The Emcee comes over to me and asks me if I know which one of the six guys is my client. I said “no”. I’d seen my client twice before, briefly, in court. But I wouldn’t be able to pick him out. The Emcee holds up two fingers. It takes me a second to realize he’s giving me the number my guy’s wearing on the front of his jailhouse blues in the lineup. “Oh” I nod that I understand.
They really put those actors through their paces. They got to stand forward, turn around, walk to each side of the stage, sit down, look sideways, turn themselves completely around, turn to one side and then to the other. It’s a whole production. Its amazing how good they are. They respond to the Emcee’s barked instructions like they had rehearsed this show for weeks.
Finally they ask the wit to pick the guy. He shakes his head and throws his hands up. He doesn’t pick anybody. The actors leave the stage through a back exit. And then the audience goes home.

Sunday, September 28, 2008


I’m in a rape trial – titanic forces of evil and good crashing against each other.
What’s the Climax of this Cosmic Confrontation for me?
I call a witness and I project a map of southern California onto the big screen for the jury. There’s an issue about the route the alleged victim took to get to Los Angeles where she was allegedly brutally raped by my client. You don’t want to know the details, trust me. I pull out my LASER PEN - I’ve been waiting to do this ever since I got the pen few weeks ago from another lawyer during another trial.
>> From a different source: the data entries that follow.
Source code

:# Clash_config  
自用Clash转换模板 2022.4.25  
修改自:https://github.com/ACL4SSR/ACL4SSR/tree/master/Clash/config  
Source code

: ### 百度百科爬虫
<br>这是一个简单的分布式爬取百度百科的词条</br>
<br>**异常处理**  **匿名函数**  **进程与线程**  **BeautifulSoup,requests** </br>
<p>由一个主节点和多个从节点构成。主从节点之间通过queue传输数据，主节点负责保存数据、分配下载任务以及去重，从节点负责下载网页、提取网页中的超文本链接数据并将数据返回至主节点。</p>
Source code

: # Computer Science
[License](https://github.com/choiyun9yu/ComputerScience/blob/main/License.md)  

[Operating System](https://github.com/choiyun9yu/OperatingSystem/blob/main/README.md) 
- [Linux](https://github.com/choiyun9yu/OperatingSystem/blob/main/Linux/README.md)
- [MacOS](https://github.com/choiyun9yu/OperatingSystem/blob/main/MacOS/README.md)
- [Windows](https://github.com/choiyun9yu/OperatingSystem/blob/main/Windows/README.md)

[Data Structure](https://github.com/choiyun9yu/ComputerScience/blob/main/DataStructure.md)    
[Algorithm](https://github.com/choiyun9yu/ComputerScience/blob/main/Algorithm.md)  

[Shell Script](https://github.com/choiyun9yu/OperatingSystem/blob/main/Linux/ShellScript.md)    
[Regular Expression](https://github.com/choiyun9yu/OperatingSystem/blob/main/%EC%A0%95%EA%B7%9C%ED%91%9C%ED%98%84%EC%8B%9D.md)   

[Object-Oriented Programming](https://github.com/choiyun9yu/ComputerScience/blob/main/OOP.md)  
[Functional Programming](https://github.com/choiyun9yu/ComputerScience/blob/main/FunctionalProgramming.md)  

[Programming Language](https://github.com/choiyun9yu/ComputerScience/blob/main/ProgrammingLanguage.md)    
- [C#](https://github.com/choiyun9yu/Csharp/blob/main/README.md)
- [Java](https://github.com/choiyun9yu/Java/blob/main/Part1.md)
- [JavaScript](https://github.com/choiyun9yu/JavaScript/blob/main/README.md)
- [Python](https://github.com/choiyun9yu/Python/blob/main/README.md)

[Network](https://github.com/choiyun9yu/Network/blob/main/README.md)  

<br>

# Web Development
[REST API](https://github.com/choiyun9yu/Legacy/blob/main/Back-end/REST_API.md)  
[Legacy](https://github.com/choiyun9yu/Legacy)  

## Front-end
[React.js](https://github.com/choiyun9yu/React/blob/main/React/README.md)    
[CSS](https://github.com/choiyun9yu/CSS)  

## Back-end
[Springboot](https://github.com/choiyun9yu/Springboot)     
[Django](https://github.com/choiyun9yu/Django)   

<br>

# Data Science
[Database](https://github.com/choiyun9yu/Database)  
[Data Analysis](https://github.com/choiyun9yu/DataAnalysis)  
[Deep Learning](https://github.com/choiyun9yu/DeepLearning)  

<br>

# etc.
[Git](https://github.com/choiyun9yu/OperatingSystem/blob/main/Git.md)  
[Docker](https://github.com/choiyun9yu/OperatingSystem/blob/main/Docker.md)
But I didn’t have occasion to use it until now, 3 weeks into this trial.
I’m pointing on the map with MY LASER trying to locate Temecula, California and all of a sudden there’s another beam on the map – this beam is coming from the direction of the bench – the Judge.
HIS HONOR has whipped out HIS LASER PEN and he’s pointing it right on Temecula – “thank you your honor”, I say. I’m hoping he’ll back off but no he keeps it right on the map going to all the other cities we’re talking about – San Clemente, San Diego, Riverside, San Bernadino. I’m thinking what am I gonna do? Could I say “Your honor could you just let me use my goddamn LASER?." No, I couldn't.
I diplomatically with reluctance withdraw my LASER. The judge finishes up MY PRESENTATION with HIS LASER.
What can you do?

Friday, September 19, 2008


I'm sitting in Long Beach waiting for my case to be called. I've been there since 830am- it's 1030am already. I'm there to set a preliminary hearing for a new case - a little homicide. There are two defendants - it would've been zip zip but the attorney for the other guy hasn't showed up. The DA got tired of waiting and went back to her office. I'm calling this lawyer and calling him - I'm calling and he's not coming. There's nothing I can do until he comes. Then this guy sits down next to me in front of "the bar". I've seen him around for years. Never had a conversation with him. He's got a pony tail and I'm prejudiced. We start talking about this DA dying. "We're dropping like flies" he says. I agree. Then he says how he goes to a court sometimes where's he's been going for 30 years and nobody knows him and he doesn't know anybody. I empathize. And then he said "but you know - this is still the best gig in the world isn't it?" "Yeah it is." I agreed.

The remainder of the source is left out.